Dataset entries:
····················

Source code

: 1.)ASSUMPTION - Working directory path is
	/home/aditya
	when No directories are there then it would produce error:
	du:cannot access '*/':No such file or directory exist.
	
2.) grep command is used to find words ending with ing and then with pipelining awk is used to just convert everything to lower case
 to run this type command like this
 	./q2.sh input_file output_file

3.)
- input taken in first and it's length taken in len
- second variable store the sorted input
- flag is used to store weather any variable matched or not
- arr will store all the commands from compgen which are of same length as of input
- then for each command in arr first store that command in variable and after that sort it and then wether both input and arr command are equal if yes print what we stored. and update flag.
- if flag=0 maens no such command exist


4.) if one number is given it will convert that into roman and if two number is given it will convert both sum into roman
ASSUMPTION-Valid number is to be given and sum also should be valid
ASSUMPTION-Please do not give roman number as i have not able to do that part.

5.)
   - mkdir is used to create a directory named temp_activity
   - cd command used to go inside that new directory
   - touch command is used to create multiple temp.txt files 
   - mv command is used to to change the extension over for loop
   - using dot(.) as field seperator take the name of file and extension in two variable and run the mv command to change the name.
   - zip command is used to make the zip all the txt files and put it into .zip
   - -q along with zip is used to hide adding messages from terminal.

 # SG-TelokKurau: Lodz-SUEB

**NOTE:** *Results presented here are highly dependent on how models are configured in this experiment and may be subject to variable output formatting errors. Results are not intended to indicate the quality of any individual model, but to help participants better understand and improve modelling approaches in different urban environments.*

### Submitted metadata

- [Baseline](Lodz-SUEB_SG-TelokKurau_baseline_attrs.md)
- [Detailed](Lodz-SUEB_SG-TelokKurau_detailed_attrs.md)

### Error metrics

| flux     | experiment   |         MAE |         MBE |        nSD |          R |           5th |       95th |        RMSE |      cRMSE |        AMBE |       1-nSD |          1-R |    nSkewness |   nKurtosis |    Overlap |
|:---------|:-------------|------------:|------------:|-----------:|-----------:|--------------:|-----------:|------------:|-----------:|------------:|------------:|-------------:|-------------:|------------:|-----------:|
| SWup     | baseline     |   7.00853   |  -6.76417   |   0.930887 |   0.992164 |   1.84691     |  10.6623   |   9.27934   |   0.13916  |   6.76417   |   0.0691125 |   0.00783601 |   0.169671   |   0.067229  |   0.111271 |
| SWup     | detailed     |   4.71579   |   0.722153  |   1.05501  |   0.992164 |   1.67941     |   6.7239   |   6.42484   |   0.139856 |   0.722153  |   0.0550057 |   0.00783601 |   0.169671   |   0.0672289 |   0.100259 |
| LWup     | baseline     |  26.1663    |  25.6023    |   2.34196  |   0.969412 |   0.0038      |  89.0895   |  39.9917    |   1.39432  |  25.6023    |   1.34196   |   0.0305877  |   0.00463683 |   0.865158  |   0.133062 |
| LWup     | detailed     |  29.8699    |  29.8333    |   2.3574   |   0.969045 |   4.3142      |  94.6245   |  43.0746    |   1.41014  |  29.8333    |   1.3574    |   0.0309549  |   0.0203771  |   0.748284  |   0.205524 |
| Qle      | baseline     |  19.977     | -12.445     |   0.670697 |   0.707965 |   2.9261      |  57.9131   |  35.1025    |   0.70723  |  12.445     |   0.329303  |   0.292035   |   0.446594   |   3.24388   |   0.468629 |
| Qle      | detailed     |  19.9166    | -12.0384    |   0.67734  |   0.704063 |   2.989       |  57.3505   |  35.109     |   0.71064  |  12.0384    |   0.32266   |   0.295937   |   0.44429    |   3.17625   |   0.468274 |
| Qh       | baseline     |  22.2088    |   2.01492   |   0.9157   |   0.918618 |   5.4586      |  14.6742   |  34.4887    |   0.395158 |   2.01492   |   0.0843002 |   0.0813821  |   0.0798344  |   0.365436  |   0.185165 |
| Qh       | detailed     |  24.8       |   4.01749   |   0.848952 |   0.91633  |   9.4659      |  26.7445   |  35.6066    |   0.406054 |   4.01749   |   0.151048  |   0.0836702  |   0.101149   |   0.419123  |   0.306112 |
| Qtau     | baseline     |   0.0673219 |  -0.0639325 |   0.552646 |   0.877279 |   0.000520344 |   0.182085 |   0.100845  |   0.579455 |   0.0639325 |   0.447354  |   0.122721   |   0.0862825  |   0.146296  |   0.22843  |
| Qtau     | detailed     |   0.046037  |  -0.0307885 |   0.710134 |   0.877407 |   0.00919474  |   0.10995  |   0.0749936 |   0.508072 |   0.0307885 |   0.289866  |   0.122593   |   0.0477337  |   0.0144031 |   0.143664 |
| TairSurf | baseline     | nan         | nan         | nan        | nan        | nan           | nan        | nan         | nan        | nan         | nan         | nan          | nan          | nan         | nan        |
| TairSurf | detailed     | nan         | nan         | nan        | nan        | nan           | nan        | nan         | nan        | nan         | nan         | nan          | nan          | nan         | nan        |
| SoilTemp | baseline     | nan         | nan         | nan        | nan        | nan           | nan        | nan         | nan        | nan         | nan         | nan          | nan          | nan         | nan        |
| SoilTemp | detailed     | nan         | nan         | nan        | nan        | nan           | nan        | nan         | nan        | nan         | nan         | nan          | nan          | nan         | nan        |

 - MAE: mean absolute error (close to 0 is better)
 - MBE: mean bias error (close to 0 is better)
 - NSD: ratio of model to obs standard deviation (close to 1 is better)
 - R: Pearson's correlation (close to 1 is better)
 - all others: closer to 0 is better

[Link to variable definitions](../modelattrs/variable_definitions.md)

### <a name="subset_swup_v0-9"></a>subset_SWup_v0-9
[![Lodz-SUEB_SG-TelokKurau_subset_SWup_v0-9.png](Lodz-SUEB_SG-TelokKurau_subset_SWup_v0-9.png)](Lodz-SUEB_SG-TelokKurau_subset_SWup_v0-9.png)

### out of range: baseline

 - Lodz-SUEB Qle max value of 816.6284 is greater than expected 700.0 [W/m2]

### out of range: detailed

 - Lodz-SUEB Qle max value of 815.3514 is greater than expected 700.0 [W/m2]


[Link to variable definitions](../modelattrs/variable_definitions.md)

····················

→ Goal of the exercise
Which of the lines above include the word "create"? List those lines.

→ Solution to this task
   - mkdir is used to create a directory named temp_activity
   - touch command is used to create multiple temp.txt files 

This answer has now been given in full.